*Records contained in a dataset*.
————

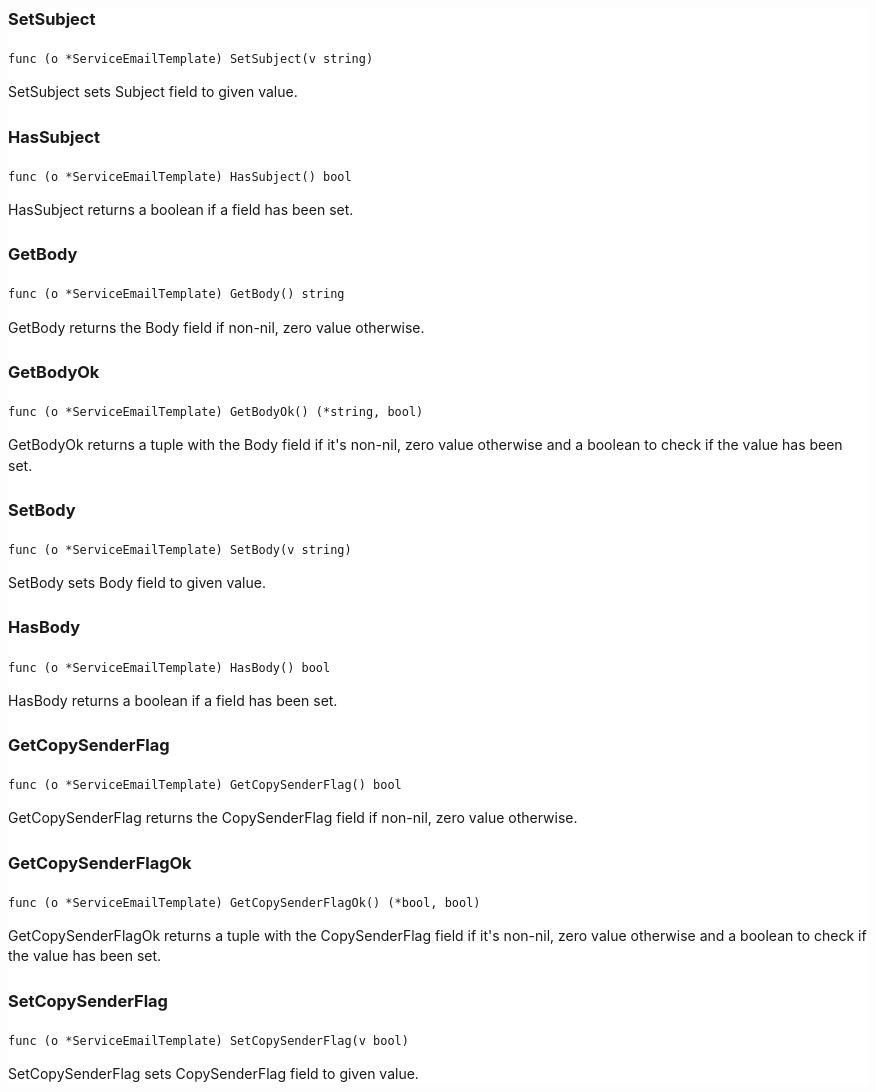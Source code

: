 ### SetSubject

`func (o *ServiceEmailTemplate) SetSubject(v string)`

SetSubject sets Subject field to given value.

### HasSubject

`func (o *ServiceEmailTemplate) HasSubject() bool`

HasSubject returns a boolean if a field has been set.

### GetBody

`func (o *ServiceEmailTemplate) GetBody() string`

GetBody returns the Body field if non-nil, zero value otherwise.

### GetBodyOk

`func (o *ServiceEmailTemplate) GetBodyOk() (*string, bool)`

GetBodyOk returns a tuple with the Body field if it's non-nil, zero value otherwise
and a boolean to check if the value has been set.

### SetBody

`func (o *ServiceEmailTemplate) SetBody(v string)`

SetBody sets Body field to given value.

### HasBody

`func (o *ServiceEmailTemplate) HasBody() bool`

HasBody returns a boolean if a field has been set.

### GetCopySenderFlag

`func (o *ServiceEmailTemplate) GetCopySenderFlag() bool`

GetCopySenderFlag returns the CopySenderFlag field if non-nil, zero value otherwise.

### GetCopySenderFlagOk

`func (o *ServiceEmailTemplate) GetCopySenderFlagOk() (*bool, bool)`

GetCopySenderFlagOk returns a tuple with the CopySenderFlag field if it's non-nil, zero value otherwise
and a boolean to check if the value has been set.

### SetCopySenderFlag

`func (o *ServiceEmailTemplate) SetCopySenderFlag(v bool)`

SetCopySenderFlag sets CopySenderFlag field to given value.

————

*PROMPT*. Scan the data above for the string "HasSubject" and copy each line where it appears.

*TASK RESPONSE*.
### HasSubject
`func (o *ServiceEmailTemplate) HasSubject() bool`
HasSubject returns a boolean if a field has been set.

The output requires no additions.